Landscape Evolution of Eagle Flat and Red Light Basins, Chihuahuan Desert, South-Central Trans-Pecos Texas


This report documents the development of the landscape near the site proposed for the Texas low-level radioactive waste repository, located in southern Hudspeth County, Texas. It documents the geomorphic, depositional, and erosional features in the area. The Texas Legislature designated an approximately 400 square mile (1,035 square kilometer) area as the Eagle Flat Study Area, within which the site was to be selected. The study area consists of six U.S. Geological Survey 7.5-minute topographic quadrangles between the towns of Sierra Blanca and Van Horn, Texas. The six-quadrangle Eagle Flat Study Area contains a large part of Eagle Flat Basin and a smaller area in Red Light Draw.
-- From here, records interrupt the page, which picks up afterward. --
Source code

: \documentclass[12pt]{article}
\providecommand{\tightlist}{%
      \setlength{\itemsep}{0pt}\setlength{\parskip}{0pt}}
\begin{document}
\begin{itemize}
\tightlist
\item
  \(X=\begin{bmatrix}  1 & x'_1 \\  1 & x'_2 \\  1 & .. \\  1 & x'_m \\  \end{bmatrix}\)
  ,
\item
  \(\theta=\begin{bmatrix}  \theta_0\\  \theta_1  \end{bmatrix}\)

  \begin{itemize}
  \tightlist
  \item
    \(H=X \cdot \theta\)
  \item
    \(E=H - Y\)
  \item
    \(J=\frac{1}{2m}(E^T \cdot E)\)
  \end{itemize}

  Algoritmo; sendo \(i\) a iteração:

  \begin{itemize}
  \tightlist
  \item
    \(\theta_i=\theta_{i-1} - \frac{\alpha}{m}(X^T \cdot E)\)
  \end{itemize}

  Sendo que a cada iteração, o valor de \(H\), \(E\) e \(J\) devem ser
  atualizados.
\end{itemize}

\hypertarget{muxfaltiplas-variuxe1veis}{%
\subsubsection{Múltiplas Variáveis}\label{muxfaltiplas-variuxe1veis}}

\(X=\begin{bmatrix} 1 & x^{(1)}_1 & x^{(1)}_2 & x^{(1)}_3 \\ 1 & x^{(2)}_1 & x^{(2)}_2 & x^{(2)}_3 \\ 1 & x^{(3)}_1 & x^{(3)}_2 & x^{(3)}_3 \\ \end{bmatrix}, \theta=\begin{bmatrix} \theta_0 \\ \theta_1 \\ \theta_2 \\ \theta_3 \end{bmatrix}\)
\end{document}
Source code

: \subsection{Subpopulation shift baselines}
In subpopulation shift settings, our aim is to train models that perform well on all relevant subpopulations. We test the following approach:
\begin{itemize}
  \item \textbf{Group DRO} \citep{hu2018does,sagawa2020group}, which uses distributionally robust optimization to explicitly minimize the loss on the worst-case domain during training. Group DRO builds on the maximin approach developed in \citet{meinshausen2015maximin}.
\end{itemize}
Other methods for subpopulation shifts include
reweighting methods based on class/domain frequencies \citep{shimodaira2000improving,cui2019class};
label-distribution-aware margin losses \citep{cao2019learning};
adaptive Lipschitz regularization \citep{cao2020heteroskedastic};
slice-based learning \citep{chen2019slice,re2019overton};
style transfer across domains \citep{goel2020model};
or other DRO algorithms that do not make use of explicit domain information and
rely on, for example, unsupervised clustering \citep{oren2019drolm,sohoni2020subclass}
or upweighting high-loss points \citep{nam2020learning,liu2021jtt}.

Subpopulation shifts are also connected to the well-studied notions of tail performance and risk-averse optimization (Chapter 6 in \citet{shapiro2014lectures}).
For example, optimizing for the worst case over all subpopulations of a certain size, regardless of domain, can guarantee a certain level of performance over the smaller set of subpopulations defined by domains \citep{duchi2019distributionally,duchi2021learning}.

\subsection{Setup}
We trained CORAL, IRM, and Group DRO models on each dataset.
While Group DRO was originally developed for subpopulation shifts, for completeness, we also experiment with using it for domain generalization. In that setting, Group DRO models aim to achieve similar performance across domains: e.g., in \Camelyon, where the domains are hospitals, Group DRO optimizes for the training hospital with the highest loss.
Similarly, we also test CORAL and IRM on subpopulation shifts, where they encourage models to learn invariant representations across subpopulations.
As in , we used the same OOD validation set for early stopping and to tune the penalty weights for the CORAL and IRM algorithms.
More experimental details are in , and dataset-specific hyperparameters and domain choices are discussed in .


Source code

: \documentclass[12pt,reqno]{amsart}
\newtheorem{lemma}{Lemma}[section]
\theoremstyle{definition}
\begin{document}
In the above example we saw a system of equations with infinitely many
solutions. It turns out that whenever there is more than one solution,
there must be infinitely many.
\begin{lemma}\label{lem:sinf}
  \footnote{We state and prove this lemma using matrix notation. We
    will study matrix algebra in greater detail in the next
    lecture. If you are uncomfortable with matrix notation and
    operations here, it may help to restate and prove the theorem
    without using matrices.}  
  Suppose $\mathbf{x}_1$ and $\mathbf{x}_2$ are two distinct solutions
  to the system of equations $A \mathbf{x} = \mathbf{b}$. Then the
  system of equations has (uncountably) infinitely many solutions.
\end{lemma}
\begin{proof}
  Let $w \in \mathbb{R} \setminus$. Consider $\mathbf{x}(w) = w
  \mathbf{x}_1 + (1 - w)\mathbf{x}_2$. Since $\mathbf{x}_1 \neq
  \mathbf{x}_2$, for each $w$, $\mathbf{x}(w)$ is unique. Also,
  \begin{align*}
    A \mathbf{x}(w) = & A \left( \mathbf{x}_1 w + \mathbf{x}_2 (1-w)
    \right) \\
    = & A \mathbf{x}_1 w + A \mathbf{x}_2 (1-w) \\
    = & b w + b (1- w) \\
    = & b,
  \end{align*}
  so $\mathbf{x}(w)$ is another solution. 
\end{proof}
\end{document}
The Eagle Flat Study Area contains parts of the Belson and Sacramento subsections of the Mexican Highlands section in the Basin and Range physiographic province. The Belson subsection is characterized by broad, internally drained alluvial basins, interrupted by rugged, discontinuous fault-block mountains. The mountains are composed of Cretaceous and Permian carbonate rocks with scattered areas of Tertiary intrusives and volcanics, older Paleozoic shata, and Precambrian metamorphic rocks. In the Belson subsection, the uplands make up about one-fifth of the area, whereas uplands make up 27 percent of the entire Eagle Flat Study Area. The Eagle Flat and Red Light Draw Basins, in the Belson subsection, are floored by Pliocene and Pleistocene alluvial sands and muds. The Sacramento subsection is represented by the Diablo Plateau in the northern part of the study area. This plateau is an upland area of Cretaceous hills separated by broad alluvial valleys with thin sedimentary cover.

The Eagle Flat Study Area contains the four geomorphic regions: the mountainous region, the upland region, the basin floor, and the Sacramento Plateau.